Murder of newborns made headlines worldwide earlier this year when a French woman, Dominique Cottrez, admitted to killing eight of her offspring.
This and other cases raised questions as to how rare the practice was.
Anne Tursz and Jon Cook of the National Institute of Health and Medical Research near Paris examined court records in 26 judicial districts in France for 1996 to 2000, covering a third of all births during that period in metropolitan France.
The number of cases of neonaticide -- the murder of infants within a day of being born -- corresponded to a rate of 2.1 per 100,000 births, or 5.4 times the official rate of 0.39 cases per 100,000 births.
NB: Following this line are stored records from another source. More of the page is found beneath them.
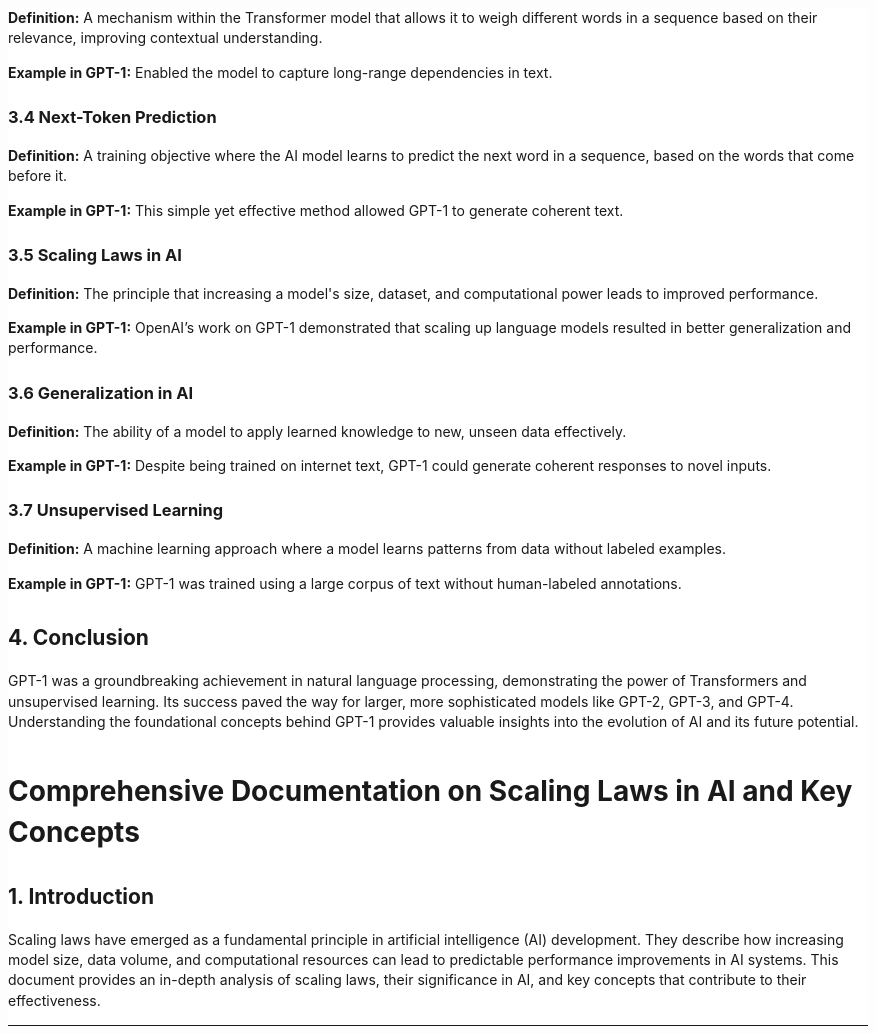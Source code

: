 **Definition:** A mechanism within the Transformer model that allows it to weigh different words in a sequence based on their relevance, improving contextual understanding.

**Example in GPT-1:** Enabled the model to capture long-range dependencies in text.

### **3.4 Next-Token Prediction**

**Definition:** A training objective where the AI model learns to predict the next word in a sequence, based on the words that come before it.

**Example in GPT-1:** This simple yet effective method allowed GPT-1 to generate coherent text.

### **3.5 Scaling Laws in AI**

**Definition:** The principle that increasing a model's size, dataset, and computational power leads to improved performance.

**Example in GPT-1:** OpenAI’s work on GPT-1 demonstrated that scaling up language models resulted in better generalization and performance.

### **3.6 Generalization in AI**

**Definition:** The ability of a model to apply learned knowledge to new, unseen data effectively.

**Example in GPT-1:** Despite being trained on internet text, GPT-1 could generate coherent responses to novel inputs.

### **3.7 Unsupervised Learning**

**Definition:** A machine learning approach where a model learns patterns from data without labeled examples.

**Example in GPT-1:** GPT-1 was trained using a large corpus of text without human-labeled annotations.

## **4. Conclusion**

GPT-1 was a groundbreaking achievement in natural language processing, demonstrating the power of Transformers and unsupervised learning. Its success paved the way for larger, more sophisticated models like GPT-2, GPT-3, and GPT-4. Understanding the foundational concepts behind GPT-1 provides valuable insights into the evolution of AI and its future potential.

# **Comprehensive Documentation on Scaling Laws in AI and Key Concepts**

## **1. Introduction**

Scaling laws have emerged as a fundamental principle in artificial intelligence (AI) development. They describe how increasing model size, data volume, and computational resources can lead to predictable performance improvements in AI systems. This document provides an in-depth analysis of scaling laws, their significance in AI, and key concepts that contribute to their effectiveness.

---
Over the five-year period, the study uncovered 27 cases in the regions examined.
Even this new tally "is certainly vastly under-estimated," Turz told AFP.
"It must be on the order of about 100 [deaths] per year," with most of the bodies never found, she added.
Previous calculations of neonaticide were based on death certificates, not police and court records.
The researchers also sketched out a psychological and social profile of the 27 murderous mothers, nine of whom went missing.
The average age of the women was 26. A third already had at least three children, and more than half lived with the father of the newborn killed.
About two-thirds were employed, and the group as a whole did not differ significantly from other women in terms of social level or occupation.
Psychologically, most of the women were described as lacking confidence, immature and moody, and highly dependent on others.
None were clinically diagnosed as mentally ill.
"These were women starved of affection, faced with a terrible morale solitude," said Turz.
All of the women hid their pregnancies from their families and friends, though none were said be suffering from "pregnancy denial," a rare -- and disputed -- condition whereby women do not admit to themselves that they are carrying a child.
The mothers also gave birth alone and in secret.
"Identifying the profiles of the mothers will make it easier to identify vulnerable women so that appropriate solutions can be proposed," said Tursz.
"The findings suggest that preventative action targeting only the young, the poor, and women living alone, without work or in pregnancy denial, is misguided."
In another case from last year a French woman was found guilty of killing three of her newborns, keeping two of the bodies in her freezer and burning the third.
The study was published in the online edition of Archives of Disease in Childhood, a journal of the British Medical Association.
An earlier study by the same researchers, published in 2005, also showed that homicides of infants under one year old have also been seriously underestimated.